Task details. In the records below, count every line containing "input". Reply with the number only.

═══ Records

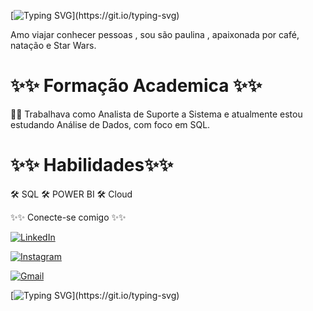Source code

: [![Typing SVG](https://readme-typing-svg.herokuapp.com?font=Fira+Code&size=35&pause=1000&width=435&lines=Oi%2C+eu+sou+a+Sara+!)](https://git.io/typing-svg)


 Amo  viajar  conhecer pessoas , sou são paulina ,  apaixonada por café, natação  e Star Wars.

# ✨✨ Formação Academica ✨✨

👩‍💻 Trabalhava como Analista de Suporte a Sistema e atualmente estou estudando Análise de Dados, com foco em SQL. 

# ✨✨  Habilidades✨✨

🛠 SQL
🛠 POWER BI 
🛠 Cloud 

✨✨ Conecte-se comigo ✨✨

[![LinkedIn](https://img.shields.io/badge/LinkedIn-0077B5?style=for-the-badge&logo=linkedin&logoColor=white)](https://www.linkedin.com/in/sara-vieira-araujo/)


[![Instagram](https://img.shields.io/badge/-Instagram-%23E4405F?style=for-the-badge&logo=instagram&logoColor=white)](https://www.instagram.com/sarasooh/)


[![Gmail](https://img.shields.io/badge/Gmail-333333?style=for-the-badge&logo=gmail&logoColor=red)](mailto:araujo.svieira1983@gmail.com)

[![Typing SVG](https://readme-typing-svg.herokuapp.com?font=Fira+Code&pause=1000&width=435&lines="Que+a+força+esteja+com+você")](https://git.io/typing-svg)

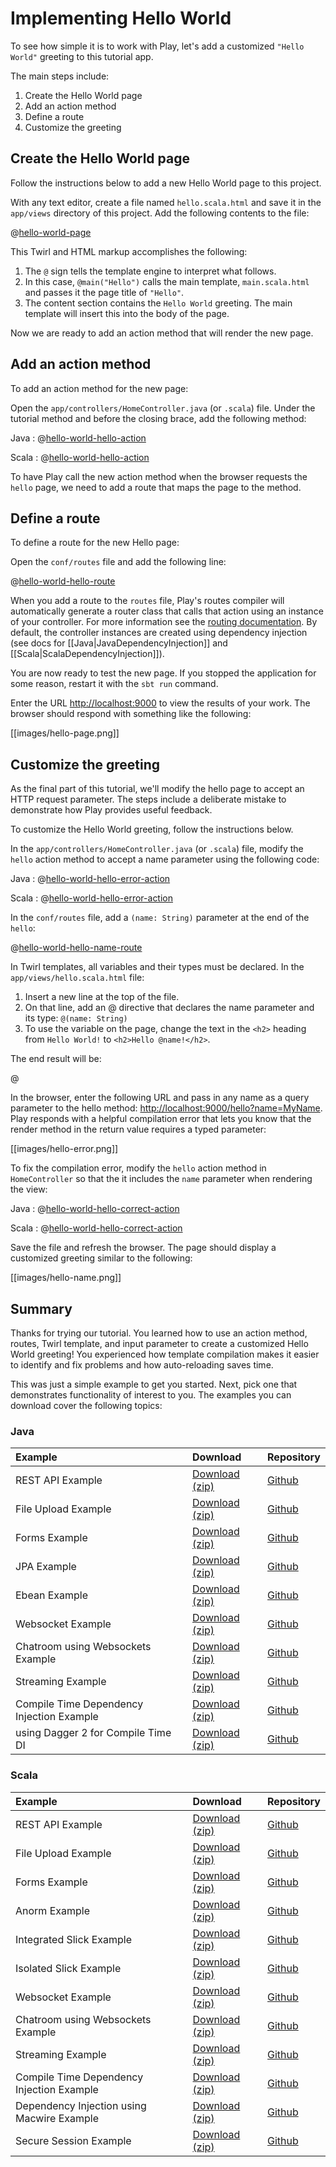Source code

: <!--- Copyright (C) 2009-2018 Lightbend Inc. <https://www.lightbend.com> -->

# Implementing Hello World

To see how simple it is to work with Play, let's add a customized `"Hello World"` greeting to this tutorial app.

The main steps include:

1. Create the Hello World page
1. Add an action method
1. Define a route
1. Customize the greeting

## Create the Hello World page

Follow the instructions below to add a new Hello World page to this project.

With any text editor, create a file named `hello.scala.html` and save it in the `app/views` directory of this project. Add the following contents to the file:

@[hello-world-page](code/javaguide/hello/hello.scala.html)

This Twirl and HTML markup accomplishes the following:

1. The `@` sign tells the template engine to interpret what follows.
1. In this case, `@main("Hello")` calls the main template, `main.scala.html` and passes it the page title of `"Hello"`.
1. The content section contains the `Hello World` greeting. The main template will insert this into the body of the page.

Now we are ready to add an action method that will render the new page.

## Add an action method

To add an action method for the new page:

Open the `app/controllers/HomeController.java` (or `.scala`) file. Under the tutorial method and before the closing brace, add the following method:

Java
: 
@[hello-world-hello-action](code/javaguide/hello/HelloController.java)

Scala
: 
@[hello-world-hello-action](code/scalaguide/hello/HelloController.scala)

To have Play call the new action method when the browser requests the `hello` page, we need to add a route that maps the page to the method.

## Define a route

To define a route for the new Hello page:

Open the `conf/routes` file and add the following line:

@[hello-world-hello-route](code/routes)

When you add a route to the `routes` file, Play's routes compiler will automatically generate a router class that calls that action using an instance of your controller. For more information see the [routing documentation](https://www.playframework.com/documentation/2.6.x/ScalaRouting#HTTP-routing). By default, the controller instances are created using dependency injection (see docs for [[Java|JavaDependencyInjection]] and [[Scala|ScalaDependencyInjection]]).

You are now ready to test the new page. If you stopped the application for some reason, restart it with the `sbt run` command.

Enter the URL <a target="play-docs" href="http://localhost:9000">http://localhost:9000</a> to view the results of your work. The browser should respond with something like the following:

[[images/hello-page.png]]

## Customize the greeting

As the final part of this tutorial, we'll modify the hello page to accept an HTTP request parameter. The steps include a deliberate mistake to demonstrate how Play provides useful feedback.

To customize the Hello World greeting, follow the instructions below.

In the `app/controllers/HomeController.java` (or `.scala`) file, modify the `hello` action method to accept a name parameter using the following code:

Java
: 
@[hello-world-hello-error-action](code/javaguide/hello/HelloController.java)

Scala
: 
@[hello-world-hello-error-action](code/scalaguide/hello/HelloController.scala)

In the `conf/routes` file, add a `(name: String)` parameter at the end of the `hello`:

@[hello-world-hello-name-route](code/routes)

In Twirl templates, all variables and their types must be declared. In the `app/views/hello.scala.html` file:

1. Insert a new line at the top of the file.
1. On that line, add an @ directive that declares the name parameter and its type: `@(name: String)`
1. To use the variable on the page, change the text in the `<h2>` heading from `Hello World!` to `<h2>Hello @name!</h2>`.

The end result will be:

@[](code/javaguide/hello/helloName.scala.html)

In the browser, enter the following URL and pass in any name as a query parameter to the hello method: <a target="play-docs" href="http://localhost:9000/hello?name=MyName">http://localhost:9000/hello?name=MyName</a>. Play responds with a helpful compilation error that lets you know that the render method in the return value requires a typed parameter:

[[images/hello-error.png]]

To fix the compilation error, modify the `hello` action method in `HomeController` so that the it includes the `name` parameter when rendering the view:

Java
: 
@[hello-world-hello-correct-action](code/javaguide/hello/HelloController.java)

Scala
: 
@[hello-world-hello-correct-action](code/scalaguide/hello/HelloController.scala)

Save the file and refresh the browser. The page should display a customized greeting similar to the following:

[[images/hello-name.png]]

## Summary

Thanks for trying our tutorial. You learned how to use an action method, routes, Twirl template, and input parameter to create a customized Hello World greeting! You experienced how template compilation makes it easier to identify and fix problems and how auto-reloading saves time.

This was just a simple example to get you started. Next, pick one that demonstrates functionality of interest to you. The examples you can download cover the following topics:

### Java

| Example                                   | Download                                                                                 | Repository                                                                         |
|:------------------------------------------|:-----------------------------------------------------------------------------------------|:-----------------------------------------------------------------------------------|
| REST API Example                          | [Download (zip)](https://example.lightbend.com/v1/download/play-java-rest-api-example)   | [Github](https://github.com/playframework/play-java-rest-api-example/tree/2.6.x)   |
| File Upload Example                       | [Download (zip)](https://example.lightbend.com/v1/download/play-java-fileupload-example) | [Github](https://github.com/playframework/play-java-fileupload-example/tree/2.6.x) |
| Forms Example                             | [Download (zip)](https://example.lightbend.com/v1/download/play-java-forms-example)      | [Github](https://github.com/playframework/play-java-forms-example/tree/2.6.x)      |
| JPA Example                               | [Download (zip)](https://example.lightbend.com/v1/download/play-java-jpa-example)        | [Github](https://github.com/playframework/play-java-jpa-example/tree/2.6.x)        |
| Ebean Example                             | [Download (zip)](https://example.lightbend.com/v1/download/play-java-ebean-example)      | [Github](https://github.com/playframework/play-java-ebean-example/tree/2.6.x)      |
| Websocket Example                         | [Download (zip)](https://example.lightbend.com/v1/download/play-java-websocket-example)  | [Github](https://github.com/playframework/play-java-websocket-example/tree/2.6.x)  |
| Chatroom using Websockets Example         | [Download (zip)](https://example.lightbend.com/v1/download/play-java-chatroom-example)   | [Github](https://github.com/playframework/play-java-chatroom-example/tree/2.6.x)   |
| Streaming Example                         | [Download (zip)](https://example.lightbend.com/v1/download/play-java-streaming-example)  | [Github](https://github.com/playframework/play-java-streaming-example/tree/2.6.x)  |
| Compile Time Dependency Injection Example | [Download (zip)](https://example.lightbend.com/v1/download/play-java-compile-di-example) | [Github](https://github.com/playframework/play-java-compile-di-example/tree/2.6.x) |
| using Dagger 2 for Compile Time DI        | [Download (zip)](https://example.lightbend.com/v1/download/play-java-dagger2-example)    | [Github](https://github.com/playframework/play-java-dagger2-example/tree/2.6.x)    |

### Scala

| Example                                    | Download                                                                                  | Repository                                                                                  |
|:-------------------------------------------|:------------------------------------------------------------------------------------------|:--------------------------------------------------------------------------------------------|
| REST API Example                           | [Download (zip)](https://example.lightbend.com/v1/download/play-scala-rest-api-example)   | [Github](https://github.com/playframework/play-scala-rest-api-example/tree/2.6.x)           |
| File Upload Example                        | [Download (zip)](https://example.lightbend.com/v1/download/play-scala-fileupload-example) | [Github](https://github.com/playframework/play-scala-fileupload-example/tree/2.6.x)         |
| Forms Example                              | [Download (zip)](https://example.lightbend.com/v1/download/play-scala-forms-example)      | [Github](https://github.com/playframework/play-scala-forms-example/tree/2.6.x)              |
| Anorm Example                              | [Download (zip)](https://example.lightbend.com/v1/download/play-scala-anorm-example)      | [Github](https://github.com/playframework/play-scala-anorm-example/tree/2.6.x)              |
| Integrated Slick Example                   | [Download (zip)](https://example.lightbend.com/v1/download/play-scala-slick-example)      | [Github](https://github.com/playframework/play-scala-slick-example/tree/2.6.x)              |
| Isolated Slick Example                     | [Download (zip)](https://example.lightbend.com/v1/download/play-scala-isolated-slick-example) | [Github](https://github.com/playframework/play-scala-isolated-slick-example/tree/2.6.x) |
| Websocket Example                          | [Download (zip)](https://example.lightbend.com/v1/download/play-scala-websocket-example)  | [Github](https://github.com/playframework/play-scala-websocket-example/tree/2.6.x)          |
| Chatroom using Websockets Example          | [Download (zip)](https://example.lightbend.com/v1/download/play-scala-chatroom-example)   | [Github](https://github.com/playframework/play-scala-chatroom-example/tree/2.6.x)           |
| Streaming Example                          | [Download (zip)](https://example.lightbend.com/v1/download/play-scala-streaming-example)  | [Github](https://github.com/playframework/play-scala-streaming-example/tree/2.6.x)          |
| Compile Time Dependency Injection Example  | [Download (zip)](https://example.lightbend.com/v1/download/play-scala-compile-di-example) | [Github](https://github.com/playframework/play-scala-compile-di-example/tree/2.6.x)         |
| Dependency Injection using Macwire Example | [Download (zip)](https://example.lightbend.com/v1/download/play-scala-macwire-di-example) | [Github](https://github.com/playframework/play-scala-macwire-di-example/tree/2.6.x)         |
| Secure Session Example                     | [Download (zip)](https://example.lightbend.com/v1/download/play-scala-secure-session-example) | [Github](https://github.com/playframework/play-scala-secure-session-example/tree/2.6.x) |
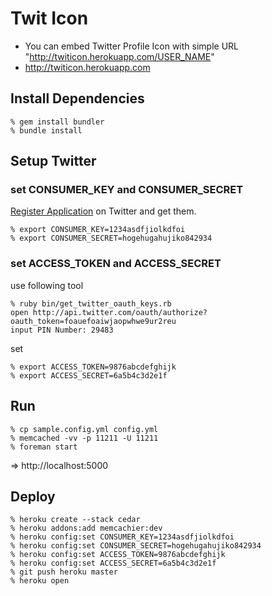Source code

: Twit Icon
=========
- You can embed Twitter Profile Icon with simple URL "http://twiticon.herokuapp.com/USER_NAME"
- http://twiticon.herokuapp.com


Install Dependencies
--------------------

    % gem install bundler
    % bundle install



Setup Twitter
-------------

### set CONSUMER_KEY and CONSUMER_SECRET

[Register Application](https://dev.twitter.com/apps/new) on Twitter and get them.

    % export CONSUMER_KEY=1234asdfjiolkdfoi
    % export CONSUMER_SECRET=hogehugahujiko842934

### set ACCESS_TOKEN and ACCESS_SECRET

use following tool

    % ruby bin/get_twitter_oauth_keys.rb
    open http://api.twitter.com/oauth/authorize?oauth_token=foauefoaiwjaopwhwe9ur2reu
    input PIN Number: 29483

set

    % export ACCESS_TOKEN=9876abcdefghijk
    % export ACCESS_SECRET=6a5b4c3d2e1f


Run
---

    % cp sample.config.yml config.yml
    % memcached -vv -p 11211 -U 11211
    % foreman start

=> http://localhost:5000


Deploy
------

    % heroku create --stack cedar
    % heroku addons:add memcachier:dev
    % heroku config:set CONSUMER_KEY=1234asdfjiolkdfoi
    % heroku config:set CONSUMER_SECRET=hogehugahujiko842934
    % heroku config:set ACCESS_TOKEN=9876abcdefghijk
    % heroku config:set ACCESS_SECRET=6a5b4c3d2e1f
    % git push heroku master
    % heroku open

══════

Output of the exercise. 2